Öte yandan başörtüsü yasağı, ölüm döşeğinde yatmakta olan yaşlı kadınlara bile uygulanmış, tehdit oldukları gerekçesiyle başörtülü kadınlar eğitim alanlarından çıkarılmışlardır.
Gerçekte ise asıl tehdit, halkın İslami değerlerinden değil, emperyalistlerin dayatmalarından gelmektedir. Şu günlerde muhtemel Irak savaşı ile ilgili tezkere dayatması gerçek bir tehdittir -Gerçi tezkere geçmemesine rağmen Amerikan askerleri ülke topraklarında cirit atmaktadır.- Bu tablo, torunlarımızın geleceğini bile bile ipotek altına alacak, ümmet karşısında boynumuzu eğecektir. Böyle giderse ne ekmeğimiz ne onurumuz kalacaktır.
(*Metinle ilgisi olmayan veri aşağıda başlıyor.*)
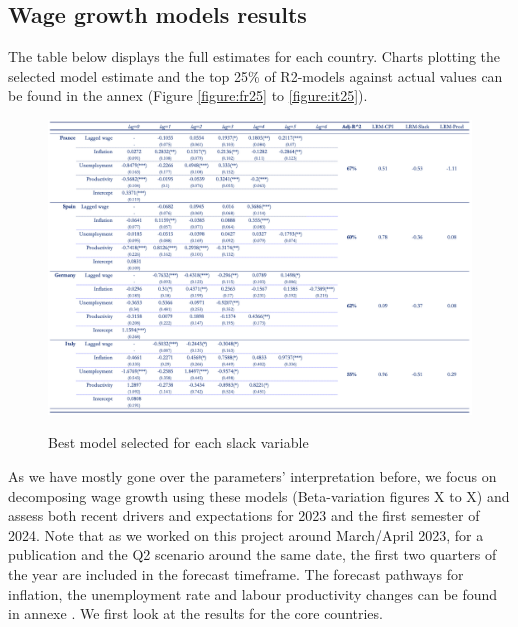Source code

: \newpage
\subsection{Wage growth models results}

The table below displays the full estimates for each country. 
Charts plotting the selected model estimate and the top 25\% of R2-models against actual values can be found in the annex (Figure \ref{figure:fr25} to \ref{figure:it25}).

\begin{figure}[H]
    \centering
    \caption{Best model selected for each slack variable}
    \includegraphics[width=1\textwidth]{Core/2.Labour/img/labour_results.png}
    \label{figure:labour_results}
\end{figure}
\vspace{-1cm}
As we have mostly gone over the parameters’ interpretation before, we focus on decomposing wage growth using these models (Beta-variation figures X to X) and assess both recent drivers and expectations for 2023 and the first semester of 2024. 
Note that as we worked on this project around March/April 2023, for a publication and the Q2 scenario around the same date, the first two quarters of the year are included in the forecast timeframe. 
The forecast pathways for inflation, the unemployment rate and labour productivity changes can be found in annexe . 
We first look at the results for the core countries.

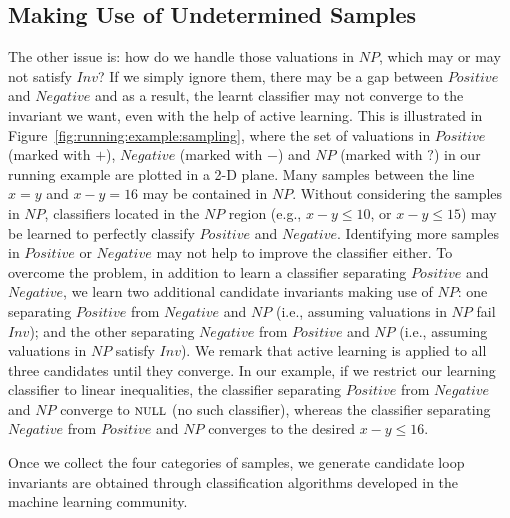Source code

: \subsection{Making Use of Undetermined Samples} \label{alternative}
The other issue is: how do we handle those valuations in $NP$, which may or may not satisfy $Inv$? If we simply ignore them, there may be a gap between $Positive$ and $Negative$ and as a result, the learnt classifier may not converge to the invariant we want, even with the help of active learning.
This is illustrated in Figure~\ref{fig:running:example:sampling}, where the set of valuations in $Positive$ (marked with $+$), $Negative$ (marked with $-$) and $NP$ (marked with $?$) in our running example are plotted in a 2-D plane. Many samples between the line $x=y$ and $x-y=16$ may be contained in $NP$. Without considering the samples in $NP$, classifiers located in the $NP$ region (e.g., $x - y \leq 10$, or $x - y \leq 15$) may be learned to perfectly classify $Positive$ and $Negative$. Identifying more samples in $Positive$ or $Negative$ may not help to improve the classifier either. To overcome the problem, in addition to learn a classifier separating $Positive$ and $Negative$, we learn two additional candidate invariants making use of $NP$:
one separating $Positive$ from $Negative$ and $NP$ (i.e., assuming valuations in $NP$ fail $Inv$);
and the other separating $Negative$ from $Positive$ and $NP$ (i.e., assuming valuations in $NP$ satisfy $Inv$).
We remark that active learning is applied to all three candidates until they converge.
In our example, if we restrict our learning classifier to linear inequalities, the classifier separating $Positive$ from $Negative$ and $NP$ converge to $\textsc{null}$ (no such classifier), whereas the classifier separating $Negative$ from $Positive$ and $NP$ converges to the desired $x - y \leq 16$.

Once we collect the four categories of samples, we generate candidate loop invariants are obtained through classification algorithms developed in the machine learning community.

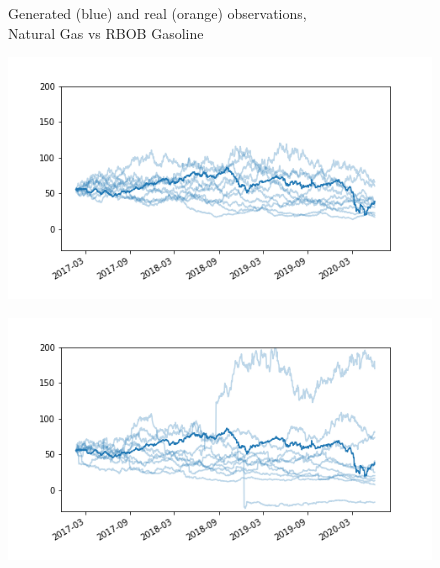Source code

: \documentclass{article}
\begin{document}
\begin{figure}[!ht]
\begin{center}
\begin{minipage}{.33\linewidth}
            \label{fig:gen_tgan}
        \end{minipage}
        \caption{Generated (blue) and real (orange) observations, \\Natural Gas vs RBOB Gasoline}
        \label{fig:gens}
    \end{center}
\end{figure}

\begin{figure}[!ht]
    \begin{center}
        \begin{minipage}{.5\linewidth}
            \centering
            \includegraphics[width=\textwidth]{pics/path_gbm.png}
            \label{fig:gbm_path}
        \end{minipage}%
        \begin{minipage}{.5\linewidth}
            \centering
            \includegraphics[width=\textwidth]{pics/path_t_copula.png}
            \label{fig:t_copula_path}
        \end{minipage}

\end{center}
\end{figure}
\end{document}
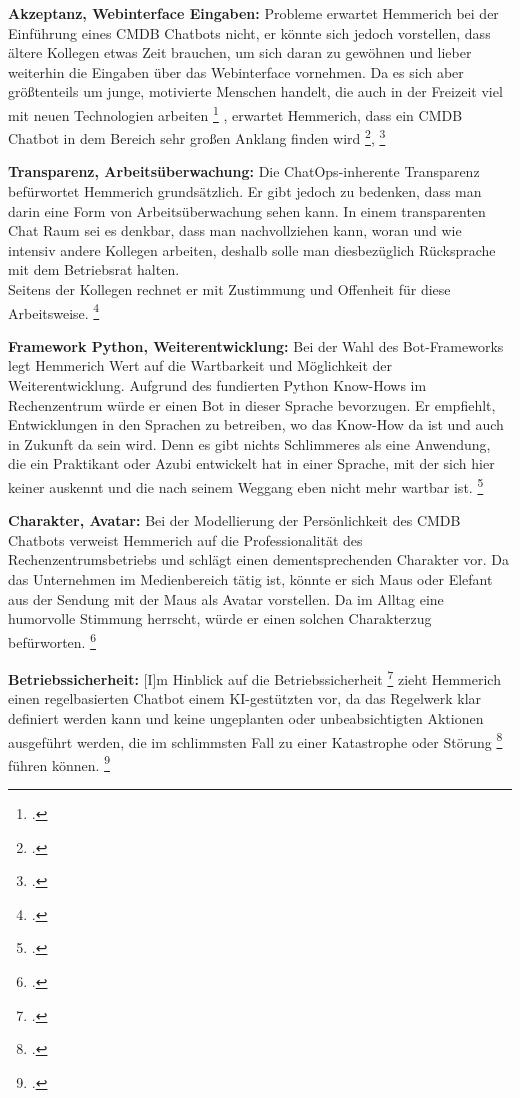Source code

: \textbf{Akzeptanz, Webinterface Eingaben: }Probleme erwartet Hemmerich bei der Einführung eines \acs{CMDB} Chatbots nicht, er könnte sich jedoch vorstellen, dass ältere Kollegen etwas Zeit brauchen, um sich daran zu gewöhnen und lieber weiterhin die Eingaben über das Webinterface vornehmen. 
Da es sich aber größtenteils um junge, motivierte Menschen handelt, \glqq{}die auch in der Freizeit viel mit neuen Technologien arbeiten\grqq
\footcite[][o. \pno]{Hemm_2019}
, erwartet Hemmerich, dass ein \acs{CMDB} Chatbot \glqq{}in dem Bereich sehr großen Anklang finden wird\grqq
\footcite[][o. \pno]{Hemm_2019},
\footcite[Vgl.][o. \pno]{Hemm_2019}

\textbf{Transparenz, Arbeitsüberwachung: }Die ChatOps-inherente Transparenz befürwortet Hemmerich grundsätzlich. Er gibt jedoch zu bedenken, dass man darin eine Form von Arbeitsüberwachung sehen kann. In einem transparenten Chat Raum sei es denkbar, dass man nachvollziehen kann, woran und wie intensiv andere Kollegen arbeiten, deshalb solle man diesbezüglich Rücksprache mit dem Betriebsrat halten.\\
Seitens der Kollegen rechnet er mit Zustimmung und Offenheit für diese Arbeitsweise. 
\footcite[Vgl.][o. \pno]{Hemm_2019}

\textbf{Framework Python, Weiterentwicklung: }Bei der Wahl des Bot-Frameworks legt Hemmerich Wert auf die Wartbarkeit und Möglichkeit der Weiterentwicklung. Aufgrund des fundierten Python Know-Hows im Rechenzentrum würde er einen Bot in dieser Sprache bevorzugen. Er empfiehlt, \glqq{}Entwicklungen in den Sprachen zu betreiben, wo das Know-How da ist und auch in Zukunft da sein wird. Denn es gibt nichts Schlimmeres als eine Anwendung, die ein Praktikant oder Azubi entwickelt hat in einer Sprache, mit der sich hier keiner auskennt und die nach seinem Weggang eben nicht mehr wartbar ist.\grqq
\footcites[][o. \pno]{Hemm_2019}[Vgl.][o. \pno]{Hemm_2019}

\textbf{Charakter, Avatar: }Bei der Modellierung der Persönlichkeit des \acs{CMDB} Chatbots verweist Hemmerich auf die Professionalität des Rechenzentrumsbetriebs und schlägt einen dementsprechenden Charakter vor. Da das Unternehmen im Medienbereich tätig ist, könnte er sich Maus oder Elefant aus der Sendung mit der Maus als Avatar vorstellen. Da im Alltag eine humorvolle Stimmung herrscht, würde er einen solchen Charakterzug befürworten.  
\footcite[Vgl.][o. \pno]{Hemm_2019}

\textbf{Betriebssicherheit: }\glqq{}[I]m Hinblick auf die Betriebssicherheit\grqq
\footcite[][o. \pno]{Hemm_2019}
zieht Hemmerich einen regelbasierten Chatbot einem KI-gestützten vor, da das Regelwerk klar definiert werden kann und keine ungeplanten oder unbeabsichtigten Aktionen ausgeführt werden, die im schlimmsten Fall zu \glqq{}einer Katastrophe oder Störung\grqq 
\footcite[][o. \pno]{Hemm_2019}
 führen können. 
\footcite[Vgl.][o. \pno]{Hemm_2019}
Her şeye Rağmen Küresel İntifada
Ezilenler, sürgüne gönderilenler, katledilenler... Tüm bu manzaralar karamsar bir tablo çizse de dünya halkları savaş karşıtı gösterileri, küreselleşme karşıtlıkları ve canlı kalkanlarıyla bir kıpırdanıştadır. Dileriz bu kıpırdanışın yönlendiricisi İslam adaletinin erdemli temsilcileri olur.